Formula 1 and Can-Am both outlawed the idea within a single season of its appearance in the 1970s. Two fans mounted in the tail pull the air out from under the car, and atmospheric pressure does the rest, pinning it to the tarmac even while it sits still.

Now McMurtry has turned that record-setter into something you can own. The Spéirling Pure, revealed in final production form on July 2, is a single-seat electric track car built in a run of 100, priced at £995,000 before local taxes, roughly $1.3 million at current exchange. First deliveries land later in 2026.

The company describes it as 95 percent new hardware versus the prototype that rewrote the record books. That is a polite way of saying the demonstration car has grown up.

What has not changed is the idea underneath it. This is a fan car, a design so effective that motorsport banned it twice before most of today’s drivers were born. McMurtry revived it in the one place no rival team can lobby it out of existence: a road you buy your own way onto.

Key Takeaways

  • The Spéirling Pure is a production fan car, limited to 100 units at £995,000 (about $1.3 million) before taxes, with first deliveries later in 2026 from a new factory in Wotton-under-Edge, Gloucestershire.
  • Two fans generate up to 2,000 kg (about 4,400 lb) of downforce, available from 0 mph. Wings need speed to work; suction does not, so this car corners and brakes at 3g even at low speed.
  • Roughly 1,000 bhp drives the rear wheels from twin motors and a 100 kWh battery, good for 0-60 mph in 1.55 seconds and a 190 mph top speed.
  • The prototype set the outright Goodwood hillclimb record at 39.08 seconds in 2022 and later beat a Formula 1 car’s Top Gear lap that had stood for 21 years.
  • The fan-car concept was banned from F1 in 1978 and Can-Am in 1970. McMurtry is the first fan car in sanctioned competition since the Brabham BT46B.
  • Founder Sir David McMurtry, the metrology pioneer behind Renishaw, died in December 2024, the year before his late-life project reached production.
  • Short track range: a single run lasts 40 to 50 km, roughly 25 to 31 miles. This is a time-attack weapon, not an endurance car.

What a Fan Car Actually Does

Downforce is the reason a race car can corner far harder than physics seems to allow, and almost every one earns it with wings and a shaped floor that trade speed for grip. The faster the car goes, the more air flows over those surfaces, and the more firmly it presses into the road.

Stop moving and the effect vanishes. A parked Formula 1 car has no more grip than a parked hatchback.

A fan car breaks that bargain. Instead of waiting for airflow, it uses fans to physically evacuate the air trapped between the floor and the ground, sealing the gap with a skirt around the underbody. Remove enough air and the pressure above the car greatly exceeds the pressure below it, so the atmosphere itself clamps the car down.
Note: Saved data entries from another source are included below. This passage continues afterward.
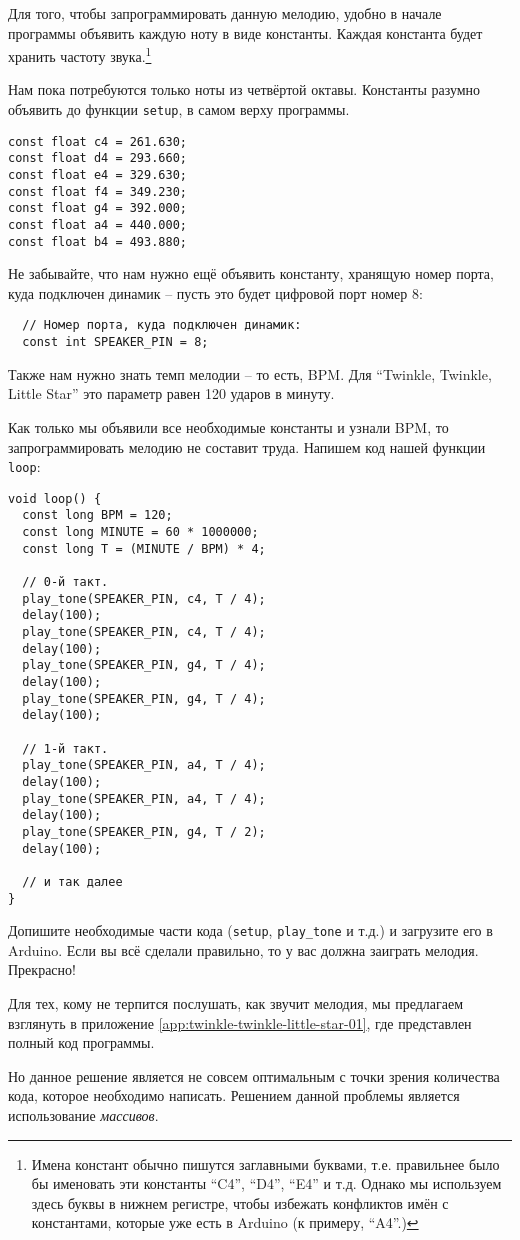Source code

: \documentclass[../sparc.tex]{subfiles}
\begin{document}

Для того, чтобы запрограммировать данную мелодию, удобно в начале программы
объявить каждую ноту в виде константы. Каждая константа будет хранить частоту
звука.\footnote{Имена констант обычно пишутся заглавными буквами, т.е.
правильнее было бы именовать эти константы ``C4'', ``D4'', ``E4'' и т.д. Однако мы
используем здесь буквы в нижнем регистре, чтобы избежать конфликтов имён с
константами, которые уже есть в Arduino (к примеру, ``A4''.)}

Нам пока потребуются только ноты из четвёртой октавы. Константы разумно объявить
до функции \texttt{setup}, в самом верху программы.

\begin{verbatim}
const float c4 = 261.630;
const float d4 = 293.660;
const float e4 = 329.630;
const float f4 = 349.230;
const float g4 = 392.000;
const float a4 = 440.000;
const float b4 = 493.880;
\end{verbatim}

Не забывайте, что нам нужно ещё объявить константу, хранящую номер порта, куда
подключен динамик -- пусть это будет цифровой порт номер 8:

\begin{verbatim}
  // Номер порта, куда подключен динамик:
  const int SPEAKER_PIN = 8;
\end{verbatim}

Также нам нужно знать темп мелодии -- то есть, BPM. Для ``Twinkle, Twinkle,
Little Star'' это параметр равен 120 ударов в минуту.

Как только мы объявили все необходимые константы и узнали BPM, то
запрограммировать мелодию не составит труда.  Напишем код нашей функции
\texttt{loop}:

\begin{verbatim}
void loop() {
  const long BPM = 120;
  const long MINUTE = 60 * 1000000;
  const long T = (MINUTE / BPM) * 4;

  // 0-й такт.
  play_tone(SPEAKER_PIN, c4, T / 4);
  delay(100);
  play_tone(SPEAKER_PIN, c4, T / 4);
  delay(100);
  play_tone(SPEAKER_PIN, g4, T / 4);
  delay(100);
  play_tone(SPEAKER_PIN, g4, T / 4);
  delay(100);

  // 1-й такт.
  play_tone(SPEAKER_PIN, a4, T / 4);
  delay(100);
  play_tone(SPEAKER_PIN, a4, T / 4);
  delay(100);
  play_tone(SPEAKER_PIN, g4, T / 2);
  delay(100);

  // и так далее
}
\end{verbatim}

Допишите необходимые части кода (\texttt{setup}, \texttt{play\_tone} и т.д.) и
загрузите его в Arduino. Если вы всё сделали правильно, то у вас должна заиграть
мелодия. Прекрасно!

Для тех, кому не терпится послушать, как звучит мелодия, мы предлагаем взглянуть
в приложение \ref{app:twinkle-twinkle-little-star-01}, где представлен полный
код программы.

Но данное решение является не совсем оптимальным с точки зрения количества кода,
которое необходимо написать. Решением данной проблемы является использование
\emph{массивов}.
\end{document}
McMurtry calls the system Downforce-on-Demand. It delivers up to 2,000 kg of the stuff, more than the car’s own weight, the instant the driver asks for it.
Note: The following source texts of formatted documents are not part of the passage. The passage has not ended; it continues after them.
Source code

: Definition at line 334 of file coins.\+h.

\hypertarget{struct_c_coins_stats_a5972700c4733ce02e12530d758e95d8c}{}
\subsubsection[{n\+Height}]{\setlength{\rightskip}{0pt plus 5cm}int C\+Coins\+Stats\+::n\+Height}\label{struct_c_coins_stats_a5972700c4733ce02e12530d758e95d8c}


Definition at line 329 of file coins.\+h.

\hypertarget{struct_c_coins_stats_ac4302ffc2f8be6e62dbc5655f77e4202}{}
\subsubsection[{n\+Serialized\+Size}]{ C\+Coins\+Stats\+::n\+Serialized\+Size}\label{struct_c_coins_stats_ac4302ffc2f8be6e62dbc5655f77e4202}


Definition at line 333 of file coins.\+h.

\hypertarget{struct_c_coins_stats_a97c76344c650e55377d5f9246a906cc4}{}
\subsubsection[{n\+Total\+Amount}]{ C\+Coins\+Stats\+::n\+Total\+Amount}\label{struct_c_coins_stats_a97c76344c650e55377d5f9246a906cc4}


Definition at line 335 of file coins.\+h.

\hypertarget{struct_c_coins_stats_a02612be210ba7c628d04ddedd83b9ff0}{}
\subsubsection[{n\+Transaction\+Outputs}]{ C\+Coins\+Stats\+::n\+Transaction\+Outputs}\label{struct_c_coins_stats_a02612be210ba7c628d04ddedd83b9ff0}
That is why the numbers around this car read strangely. Cornering and braking at 3g normally requires serious speed to build the aerodynamic load. The Spéirling pulls those figures at low speed too, because its grip does not depend on how fast it is going.
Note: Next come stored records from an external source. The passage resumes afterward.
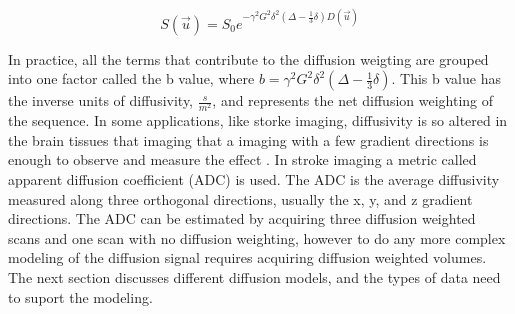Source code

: \begin{equation}
\label{eqn:diffSignal}
S(\vec{u}) = S_0e^{-\gamma^2 G^2 \delta^2(\Delta - \frac{1}{3}\delta) D(\vec{u})}
\end{equation}

In practice, all the terms that contribute to the diffusion weigting are grouped into one factor called the b value, where $b = \gamma^2 G^2 \delta^2(\Delta - \frac{1}{3}\delta)$. This b value has the inverse units of diffusivity, $\frac{s}{m^2}$, and represents the net diffusion weighting of the sequence. In some applications, like storke imaging, diffusivity is so altered in the brain tissues that imaging that a imaging with a few gradient directions is enough to observe and measure the effect \cite{Mukherjee_2000}. In stroke imaging a metric called apparent diffusion coefficient (ADC) is used. The ADC is the average diffusivity measured along three orthogonal directions, usually the x, y, and z gradient directions. The ADC can be estimated by acquiring three diffusion weighted scans and one scan with no diffusion weighting, however to do any more complex modeling of the diffusion signal requires acquiring diffusion weighted volumes. The next section discusses different diffusion models, and the types of data need to suport the modeling.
Two fans spinning up to 23,000 rpm handle the suction. McMurtry runs a pair for redundancy, so the car keeps its footing even in a spin, when a conventional aero car would be sliding on nothing.

Rear detail of the McMurtry Spéirling Pure showing the fan and underbody skirt system
The tail houses the fan system and the retractable skirt that seals the underbody. A production car change adds an onboard air compressor, retiring the prototype’s external air bottle. Photo: McMurtry Automotive.

The Specifications

The production car makes about 1,000 bhp at the rear wheels from twin electric motors McMurtry calls Helix, fed by a 100 kWh lithium-ion battery. That capacity nearly doubles the 60 kWh pack in the record prototype.

It needs the extra room. The Pure is longer, wider, and taller than the demonstrator, riding a 2,200 mm wheelbase, with a curb weight up around 1,350 kg. For a sense of scale, that is roughly 2,980 pounds in a car shorter than a Mazda MX-5.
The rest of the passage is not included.